Data items:
━━━
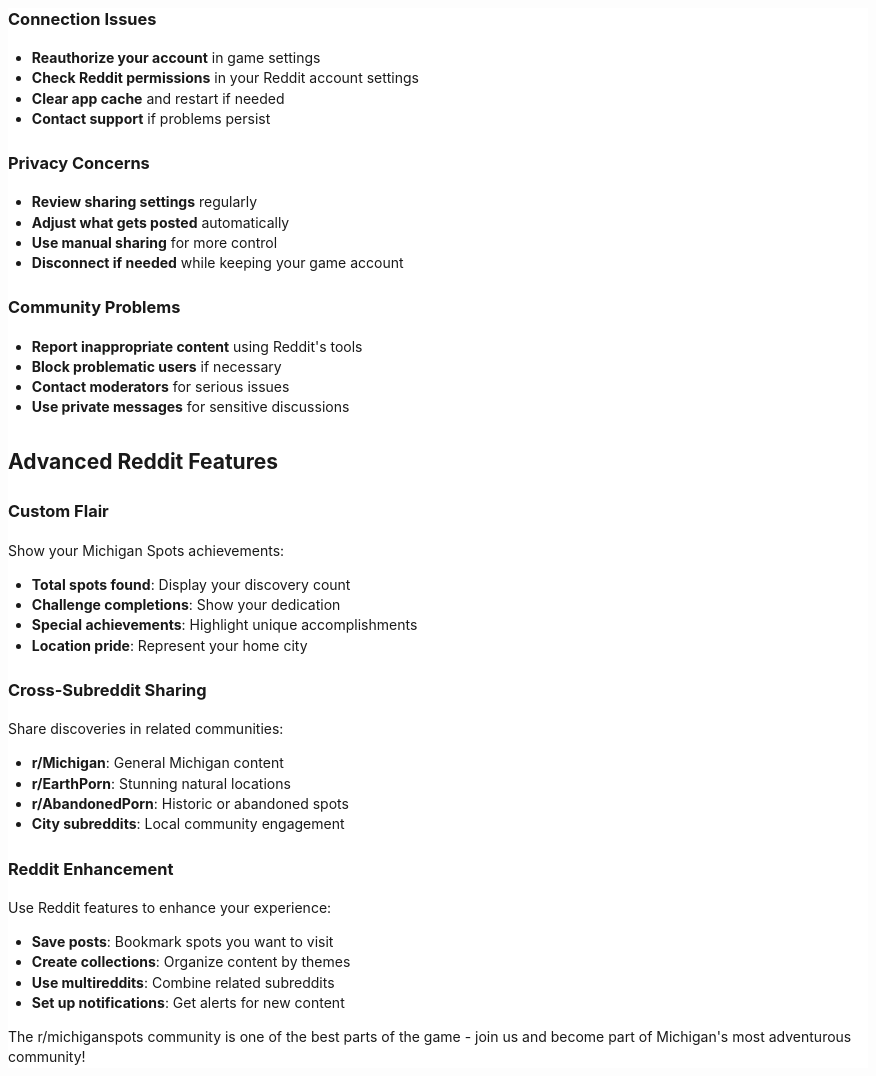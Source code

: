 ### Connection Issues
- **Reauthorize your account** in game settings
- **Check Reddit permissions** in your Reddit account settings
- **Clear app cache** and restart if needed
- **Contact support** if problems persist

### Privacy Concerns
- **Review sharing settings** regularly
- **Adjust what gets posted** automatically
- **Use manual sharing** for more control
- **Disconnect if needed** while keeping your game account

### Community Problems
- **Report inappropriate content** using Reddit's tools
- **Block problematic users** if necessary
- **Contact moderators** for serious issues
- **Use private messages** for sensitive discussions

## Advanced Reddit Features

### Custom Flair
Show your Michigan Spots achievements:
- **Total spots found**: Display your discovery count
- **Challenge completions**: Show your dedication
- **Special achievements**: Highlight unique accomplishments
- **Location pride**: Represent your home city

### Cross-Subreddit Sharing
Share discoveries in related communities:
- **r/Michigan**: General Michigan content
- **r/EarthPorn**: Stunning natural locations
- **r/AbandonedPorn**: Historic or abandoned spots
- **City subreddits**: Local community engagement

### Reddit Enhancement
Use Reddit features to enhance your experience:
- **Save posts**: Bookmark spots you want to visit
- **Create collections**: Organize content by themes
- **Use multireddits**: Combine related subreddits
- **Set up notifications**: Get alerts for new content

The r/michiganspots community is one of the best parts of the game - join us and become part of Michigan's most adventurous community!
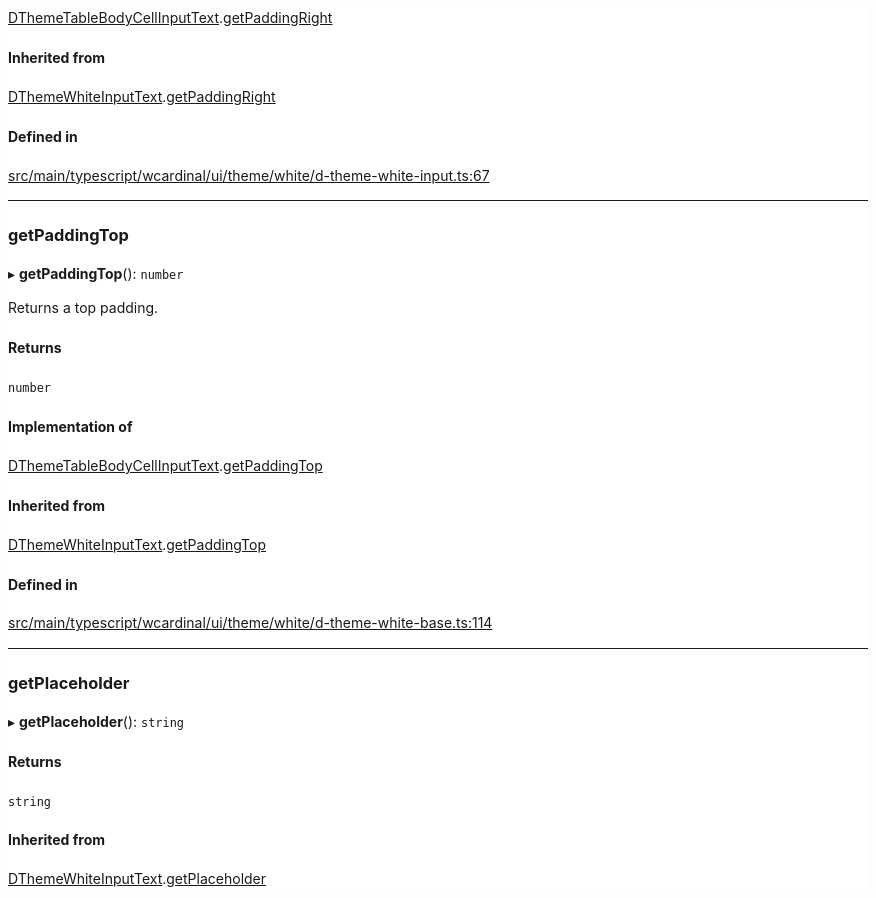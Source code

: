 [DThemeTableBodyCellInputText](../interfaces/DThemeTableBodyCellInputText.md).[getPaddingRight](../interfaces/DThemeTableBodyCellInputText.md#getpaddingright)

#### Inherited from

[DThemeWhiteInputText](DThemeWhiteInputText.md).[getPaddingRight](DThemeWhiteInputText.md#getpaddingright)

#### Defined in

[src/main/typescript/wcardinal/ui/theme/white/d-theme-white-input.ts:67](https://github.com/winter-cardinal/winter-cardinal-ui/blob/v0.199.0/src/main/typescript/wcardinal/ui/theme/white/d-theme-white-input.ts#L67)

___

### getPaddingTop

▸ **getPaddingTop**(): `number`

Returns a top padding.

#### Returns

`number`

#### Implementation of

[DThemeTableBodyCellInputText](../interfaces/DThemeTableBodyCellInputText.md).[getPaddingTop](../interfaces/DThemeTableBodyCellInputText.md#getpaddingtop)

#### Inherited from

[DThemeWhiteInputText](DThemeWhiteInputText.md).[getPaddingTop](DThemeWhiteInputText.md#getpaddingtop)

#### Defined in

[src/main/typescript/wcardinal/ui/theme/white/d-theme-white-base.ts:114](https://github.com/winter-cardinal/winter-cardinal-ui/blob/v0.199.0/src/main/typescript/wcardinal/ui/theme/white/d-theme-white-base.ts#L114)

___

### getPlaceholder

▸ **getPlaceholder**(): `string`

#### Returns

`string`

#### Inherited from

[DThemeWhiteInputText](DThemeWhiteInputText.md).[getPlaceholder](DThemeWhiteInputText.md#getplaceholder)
━━━
--- EXERCISE ---
Looking at the data above, give the number of lines that include "blob"; add nothing else.

--- YOUR SOLUTION ---
2